Published: 16 July 2010

Abstract

Background

We report on the challenges of obtaining Institutional Review Board (IRB) coverage for a community-based participatory research (CBPR) environmental justice project, which involved reporting biomonitoring and household exposure results to participants, and included lay participation in research.

Methods

We draw on our experiences guiding a multi-partner CBPR project through university and state Institutional Review Board reviews, and other CBPR colleagues' written accounts and conference presentations and discussions. We also interviewed academics involved in CBPR to learn of their challenges with Institutional Review Boards.

Results

We found that Institutional Review Boards are generally unfamiliar with CBPR, reluctant to oversee community partners, and resistant to ongoing researcher-participant interaction. Institutional Review Boards sometimes unintentionally violate the very principles of beneficence and justice which they are supposed to uphold. For example, some Institutional Review Boards refuse to allow report-back of individual data to participants, which contradicts the CBPR principles that guide a growing number of projects.

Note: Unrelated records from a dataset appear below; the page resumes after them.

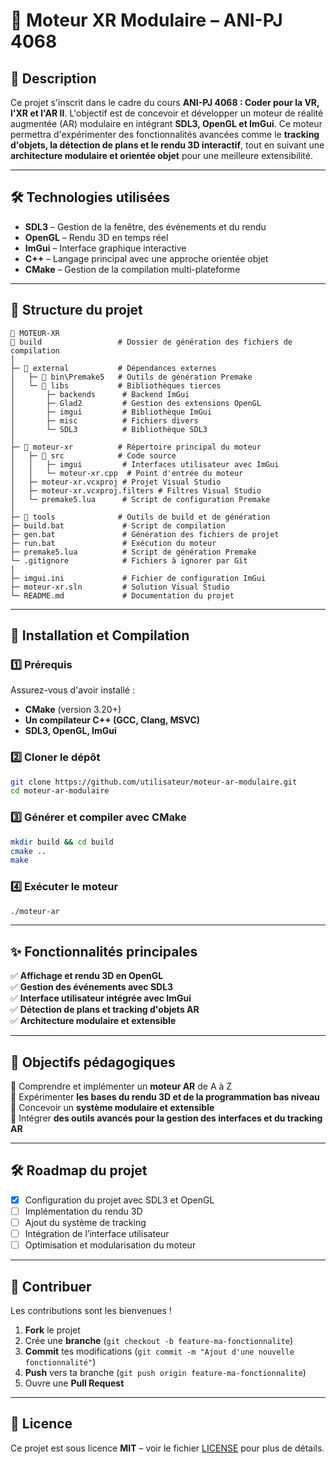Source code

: # 🚀 Moteur XR Modulaire – ANI-PJ 4068  

## 📌 Description  
Ce projet s'inscrit dans le cadre du cours **ANI-PJ 4068 : Coder pour la VR, l'XR et l'AR II**. L'objectif est de concevoir et développer un moteur de réalité augmentée (AR) modulaire en intégrant **SDL3, OpenGL et ImGui**. Ce moteur permettra d'expérimenter des fonctionnalités avancées comme le **tracking d'objets, la détection de plans et le rendu 3D interactif**, tout en suivant une **architecture modulaire et orientée objet** pour une meilleure extensibilité.  

---

## 🛠️ Technologies utilisées  
- **SDL3** – Gestion de la fenêtre, des événements et du rendu  
- **OpenGL** – Rendu 3D en temps réel  
- **ImGui** – Interface graphique interactive  
- **C++** – Langage principal avec une approche orientée objet  
- **CMake** – Gestion de la compilation multi-plateforme  

---

## 📂 Structure du projet  
```
📁 MOTEUR-XR 
📁 build                 # Dossier de génération des fichiers de compilation  
│  
├─ 📁 external           # Dépendances externes  
│   ├─ 📁 bin\Premake5   # Outils de génération Premake  
│   └─ 📁 libs           # Bibliothèques tierces  
│       ├─ backends      # Backend ImGui  
│       ├─ Glad2         # Gestion des extensions OpenGL  
│       ├─ imgui         # Bibliothèque ImGui  
│       ├─ misc          # Fichiers divers  
│       └─ SDL3          # Bibliothèque SDL3  
│  
├─ 📁 moteur-xr          # Répertoire principal du moteur  
│   ├─ 📁 src            # Code source  
│   │   ├─ imgui         # Interfaces utilisateur avec ImGui  
│   │   └─ moteur-xr.cpp  # Point d'entrée du moteur  
│   ├─ moteur-xr.vcxproj # Projet Visual Studio  
│   ├─ moteur-xr.vcxproj.filters # Filtres Visual Studio  
│   └─ premake5.lua      # Script de configuration Premake  
│  
├─ 📁 tools              # Outils de build et de génération  
├─ build.bat             # Script de compilation  
├─ gen.bat               # Génération des fichiers de projet  
├─ run.bat               # Exécution du moteur  
├─ premake5.lua          # Script de génération Premake  
└─ .gitignore            # Fichiers à ignorer par Git  
│  
├─ imgui.ini             # Fichier de configuration ImGui  
├─ moteur-xr.sln         # Solution Visual Studio  
└─ README.md             # Documentation du projet  

```

---

## 🔧 Installation et Compilation  

### 1️⃣ Prérequis  
Assurez-vous d'avoir installé :  
- **CMake** (version 3.20+)  
- **Un compilateur C++ (GCC, Clang, MSVC)**  
- **SDL3, OpenGL, ImGui**  

### 2️⃣ Cloner le dépôt  
```bash
git clone https://github.com/utilisateur/moteur-ar-modulaire.git
cd moteur-ar-modulaire
```

### 3️⃣ Générer et compiler avec CMake  
```bash
mkdir build && cd build
cmake ..
make
```

### 4️⃣ Exécuter le moteur  
```bash
./moteur-ar
```

---

## ✨ Fonctionnalités principales  
✅ **Affichage et rendu 3D en OpenGL**  
✅ **Gestion des événements avec SDL3**  
✅ **Interface utilisateur intégrée avec ImGui**  
✅ **Détection de plans et tracking d'objets AR**  
✅ **Architecture modulaire et extensible**  

---

## 📌 Objectifs pédagogiques  
📍 Comprendre et implémenter un **moteur AR** de A à Z  
📍 Expérimenter **les bases du rendu 3D et de la programmation bas niveau**  
📍 Concevoir un **système modulaire et extensible**  
📍 Intégrer **des outils avancés pour la gestion des interfaces et du tracking AR**  

---

## 🛠️ Roadmap du projet  
- [x] Configuration du projet avec SDL3 et OpenGL  
- [ ] Implémentation du rendu 3D  
- [ ] Ajout du système de tracking  
- [ ] Intégration de l’interface utilisateur  
- [ ] Optimisation et modularisation du moteur  

---

## 🤝 Contribuer  
Les contributions sont les bienvenues !  
1. **Fork** le projet  
2. Crée une **branche** (`git checkout -b feature-ma-fonctionnalite`)  
3. **Commit** tes modifications (`git commit -m "Ajout d'une nouvelle fonctionnalité"`)  
4. **Push** vers ta branche (`git push origin feature-ma-fonctionnalite`)  
5. Ouvre une **Pull Request**  

---

## 📜 Licence  
Ce projet est sous licence **MIT** – voir le fichier [LICENSE](LICENSE) pour plus de détails.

This causes significant delays and may divert research and dissemination efforts. Our extensive education of our university Institutional Review Board convinced them to provide human subjects protection coverage for two community-based organizations in our partnership.

Conclusions

IRBs and funders should develop clear, routine review guidelines that respect the unique qualities of CBPR, while researchers and community partners can educate IRB staff and board members about the objectives, ethical frameworks, and research methods of CBPR. These strategies can better protect research participants from the harm of unnecessary delays and exclusion from the research process, while facilitating the ethical communication of study results to participants and communities.